WHAT YOU ARE ASKED TO DO:
Please repeat every line below exactly, from the first to the last.

MATERIALS PROVIDED:

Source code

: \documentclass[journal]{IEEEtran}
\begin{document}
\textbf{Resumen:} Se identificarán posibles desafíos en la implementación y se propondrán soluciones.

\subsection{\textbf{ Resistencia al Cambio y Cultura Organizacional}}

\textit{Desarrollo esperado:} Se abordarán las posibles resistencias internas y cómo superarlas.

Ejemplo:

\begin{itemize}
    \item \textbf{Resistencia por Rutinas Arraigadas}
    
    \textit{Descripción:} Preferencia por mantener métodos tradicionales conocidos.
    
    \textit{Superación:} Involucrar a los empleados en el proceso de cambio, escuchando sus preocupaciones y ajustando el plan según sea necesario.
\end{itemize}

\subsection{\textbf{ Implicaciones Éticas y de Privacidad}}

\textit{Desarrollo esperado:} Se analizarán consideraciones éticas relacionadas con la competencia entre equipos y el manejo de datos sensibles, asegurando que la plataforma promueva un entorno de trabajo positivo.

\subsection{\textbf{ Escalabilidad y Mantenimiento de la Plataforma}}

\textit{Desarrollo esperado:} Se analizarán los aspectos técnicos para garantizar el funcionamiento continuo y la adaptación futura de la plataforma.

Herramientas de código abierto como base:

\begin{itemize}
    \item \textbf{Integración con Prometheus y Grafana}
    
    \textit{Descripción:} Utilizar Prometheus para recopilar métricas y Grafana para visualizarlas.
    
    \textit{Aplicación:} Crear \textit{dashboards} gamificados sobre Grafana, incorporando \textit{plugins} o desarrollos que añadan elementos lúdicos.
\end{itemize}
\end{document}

ANSWER SECTION:
Source code

: \documentclass[journal]{IEEEtran}
\begin{document}
\textbf{Resumen:} Se identificarán posibles desafíos en la implementación y se propondrán soluciones.

\subsection{\textbf{ Resistencia al Cambio y Cultura Organizacional}}

\textit{Desarrollo esperado:} Se abordarán las posibles resistencias internas y cómo superarlas.

Ejemplo:

\begin{itemize}
    \item \textbf{Resistencia por Rutinas Arraigadas}
    
    \textit{Descripción:} Preferencia por mantener métodos tradicionales conocidos.
    
    \textit{Superación:} Involucrar a los empleados en el proceso de cambio, escuchando sus preocupaciones y ajustando el plan según sea necesario.
\end{itemize}

\subsection{\textbf{ Implicaciones Éticas y de Privacidad}}

\textit{Desarrollo esperado:} Se analizarán consideraciones éticas relacionadas con la competencia entre equipos y el manejo de datos sensibles, asegurando que la plataforma promueva un entorno de trabajo positivo.

\subsection{\textbf{ Escalabilidad y Mantenimiento de la Plataforma}}

\textit{Desarrollo esperado:} Se analizarán los aspectos técnicos para garantizar el funcionamiento continuo y la adaptación futura de la plataforma.

Herramientas de código abierto como base:

\begin{itemize}
    \item \textbf{Integración con Prometheus y Grafana}
    
    \textit{Descripción:} Utilizar Prometheus para recopilar métricas y Grafana para visualizarlas.
    
    \textit{Aplicación:} Crear \textit{dashboards} gamificados sobre Grafana, incorporando \textit{plugins} o desarrollos que añadan elementos lúdicos.
\end{itemize}
\end{document}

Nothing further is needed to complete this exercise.